* [Extracted information]:
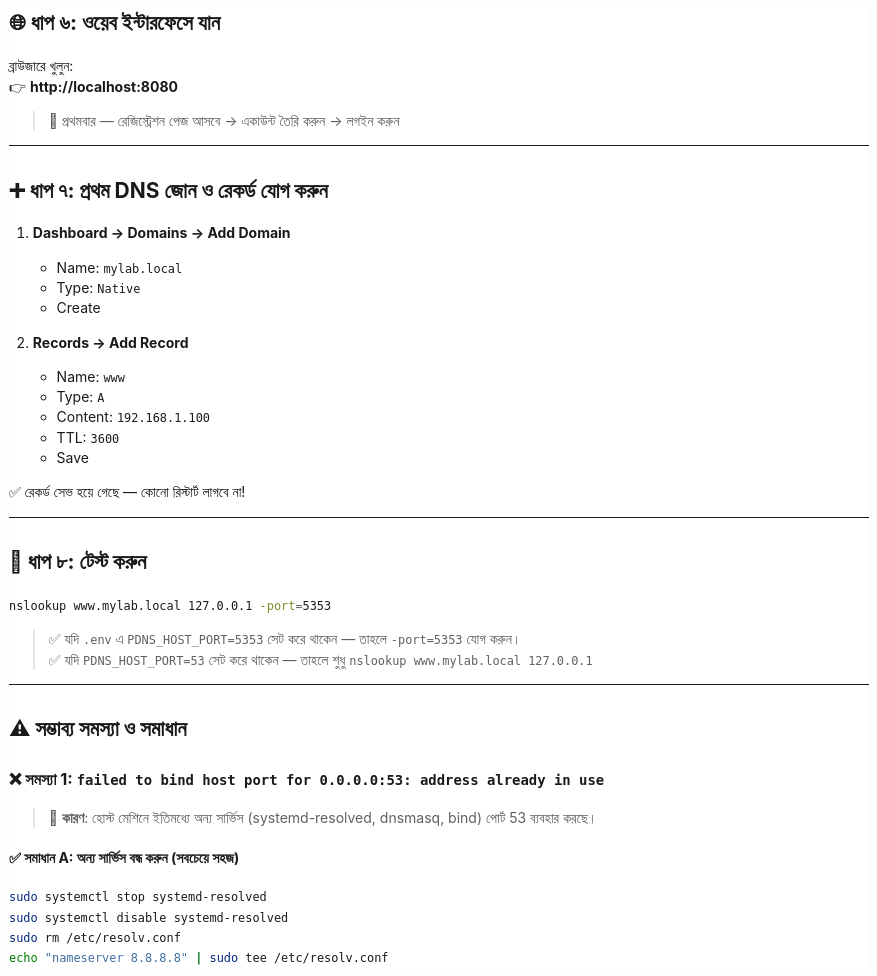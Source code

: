 
## 🌐 ধাপ ৬: ওয়েব ইন্টারফেসে যান

ব্রাউজারে খুলুন:  
👉 **http://localhost:8080**

> 📌 প্রথমবার — রেজিস্ট্রেশন পেজ আসবে → একাউন্ট তৈরি করুন → লগইন করুন

---

## ➕ ধাপ ৭: প্রথম DNS জোন ও রেকর্ড যোগ করুন

1. **Dashboard → Domains → Add Domain**
   - Name: `mylab.local`
   - Type: `Native`
   - Create

2. **Records → Add Record**
   - Name: `www`
   - Type: `A`
   - Content: `192.168.1.100`
   - TTL: `3600`
   - Save

✅ রেকর্ড সেভ হয়ে গেছে — কোনো রিস্টার্ট লাগবে না!

---

## 🧪 ধাপ ৮: টেস্ট করুন

```bash
nslookup www.mylab.local 127.0.0.1 -port=5353
```

> ✅ যদি `.env` এ `PDNS_HOST_PORT=5353` সেট করে থাকেন — তাহলে `-port=5353` যোগ করুন।  
> ✅ যদি `PDNS_HOST_PORT=53` সেট করে থাকেন — তাহলে শুধু `nslookup www.mylab.local 127.0.0.1`

---

## ⚠️ সম্ভাব্য সমস্যা ও সমাধান

### ❌ সমস্যা 1: `failed to bind host port for 0.0.0.0:53: address already in use`

> 📌 **কারণ**: হোস্ট মেশিনে ইতিমধ্যে অন্য সার্ভিস (systemd-resolved, dnsmasq, bind) পোর্ট 53 ব্যবহার করছে।

#### ✅ সমাধান A: অন্য সার্ভিস বন্ধ করুন (সবচেয়ে সহজ)

```bash
sudo systemctl stop systemd-resolved
sudo systemctl disable systemd-resolved
sudo rm /etc/resolv.conf
echo "nameserver 8.8.8.8" | sudo tee /etc/resolv.conf
```
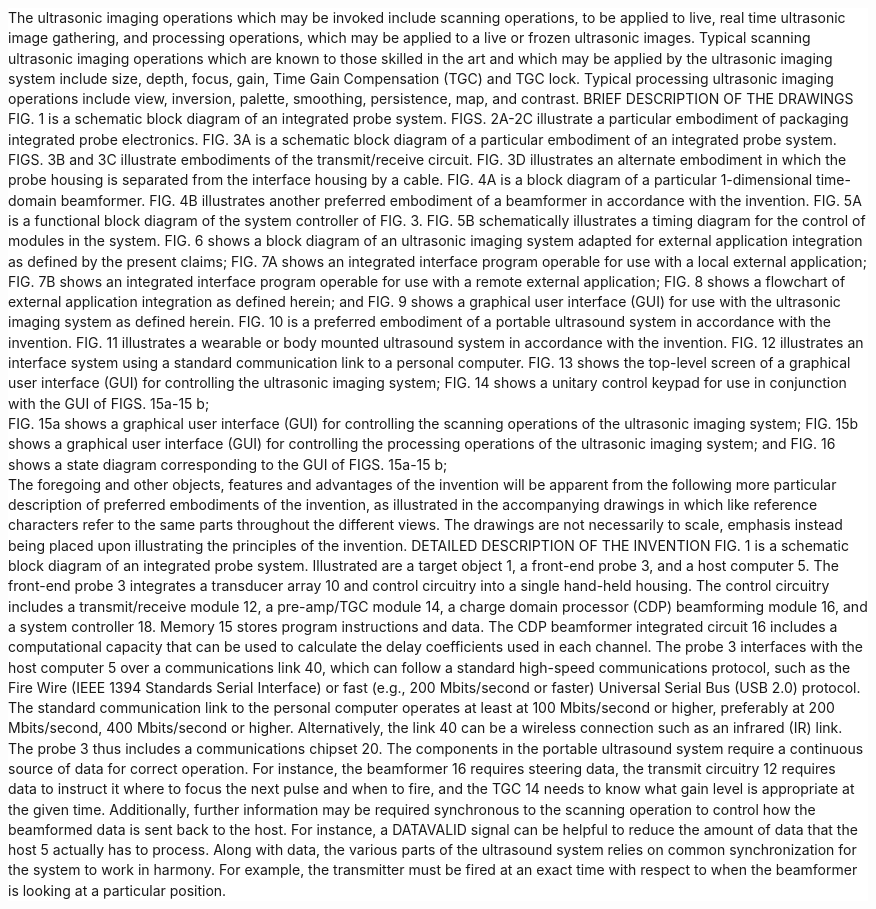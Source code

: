 The ultrasonic imaging operations which may be invoked include scanning operations, to be applied to live, real time ultrasonic image gathering, and processing operations, which may be applied to a live or frozen ultrasonic images. Typical scanning ultrasonic imaging operations which are known to those skilled in the art and which may be applied by the ultrasonic imaging system include size, depth, focus, gain, Time Gain Compensation (TGC) and TGC lock. Typical processing ultrasonic imaging operations include view, inversion, palette, smoothing, persistence, map, and contrast.
BRIEF DESCRIPTION OF THE DRAWINGS
FIG. 1 is a schematic block diagram of an integrated probe system.
FIGS. 2A-2C illustrate a particular embodiment of packaging integrated probe electronics.
FIG. 3A is a schematic block diagram of a particular embodiment of an integrated probe system.
FIGS. 3B and 3C illustrate embodiments of the transmit/receive circuit.
FIG. 3D illustrates an alternate embodiment in which the probe housing is separated from the interface housing by a cable.
FIG. 4A is a block diagram of a particular 1-dimensional time-domain beamformer.
FIG. 4B illustrates another preferred embodiment of a beamformer in accordance with the invention.
FIG. 5A is a functional block diagram of the system controller of FIG. 3.
FIG. 5B schematically illustrates a timing diagram for the control of modules in the system.
FIG. 6 shows a block diagram of an ultrasonic imaging system adapted for external application integration as defined by the present claims;
FIG. 7A shows an integrated interface program operable for use with a local external application;
FIG. 7B shows an integrated interface program operable for use with a remote external application;
FIG. 8 shows a flowchart of external application integration as defined herein; and
FIG. 9 shows a graphical user interface (GUI) for use with the ultrasonic imaging system as defined herein.
FIG. 10 is a preferred embodiment of a portable ultrasound system in accordance with the invention.
FIG. 11 illustrates a wearable or body mounted ultrasound system in accordance with the invention.
FIG. 12 illustrates an interface system using a standard communication link to a personal computer.
FIG. 13 shows the top-level screen of a graphical user interface (GUI) for controlling the ultrasonic imaging system;
FIG. 14 shows a unitary control keypad for use in conjunction with the GUI of FIGS. 15a-15 b;  
FIG. 15a shows a graphical user interface (GUI) for controlling the scanning operations of the ultrasonic imaging system;
FIG. 15b shows a graphical user interface (GUI) for controlling the processing operations of the ultrasonic imaging system; and
FIG. 16 shows a state diagram corresponding to the GUI of FIGS. 15a-15 b;  
The foregoing and other objects, features and advantages of the invention will be apparent from the following more particular description of preferred embodiments of the invention, as illustrated in the accompanying drawings in which like reference characters refer to the same parts throughout the different views. The drawings are not necessarily to scale, emphasis instead being placed upon illustrating the principles of the invention.
DETAILED DESCRIPTION OF THE INVENTION
FIG. 1 is a schematic block diagram of an integrated probe system. Illustrated are a target object 1, a front-end probe 3, and a host computer 5. The front-end probe 3 integrates a transducer array 10 and control circuitry into a single hand-held housing. The control circuitry includes a transmit/receive module 12, a pre-amp/TGC module 14, a charge domain processor (CDP) beamforming module 16, and a system controller 18. Memory 15 stores program instructions and data. The CDP beamformer integrated circuit 16 includes a computational capacity that can be used to calculate the delay coefficients used in each channel. The probe 3 interfaces with the host computer 5 over a communications link 40, which can follow a standard high-speed communications protocol, such as the Fire Wire (IEEE 1394 Standards Serial Interface) or fast (e.g., 200 Mbits/second or faster) Universal Serial Bus (USB 2.0) protocol. The standard communication link to the personal computer operates at least at 100 Mbits/second or higher, preferably at 200 Mbits/second, 400 Mbits/second or higher. Alternatively, the link 40 can be a wireless connection such as an infrared (IR) link. The probe 3 thus includes a communications chipset 20.
The components in the portable ultrasound system require a continuous source of data for correct operation. For instance, the beamformer 16 requires steering data, the transmit circuitry 12 requires data to instruct it where to focus the next pulse and when to fire, and the TGC 14 needs to know what gain level is appropriate at the given time. Additionally, further information may be required synchronous to the scanning operation to control how the beamformed data is sent back to the host. For instance, a DATAVALID signal can be helpful to reduce the amount of data that the host 5 actually has to process. Along with data, the various parts of the ultrasound system relies on common synchronization for the system to work in harmony. For example, the transmitter must be fired at an exact time with respect to when the beamformer is looking at a particular position.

* [Problem to work on]: From the data above, reproduce word for word the lines running from the line with "## 🌐 ধাপ ৬: ওয়েব ইন্টারফেসে যান" to the line with "1. **Dashboard → Domains → Add Domain**", ends included.

* [Answer for this exercise]:
## 🌐 ধাপ ৬: ওয়েব ইন্টারফেসে যান

ব্রাউজারে খুলুন:  
👉 **http://localhost:8080**

> 📌 প্রথমবার — রেজিস্ট্রেশন পেজ আসবে → একাউন্ট তৈরি করুন → লগইন করুন

---

## ➕ ধাপ ৭: প্রথম DNS জোন ও রেকর্ড যোগ করুন

1. **Dashboard → Domains → Add Domain**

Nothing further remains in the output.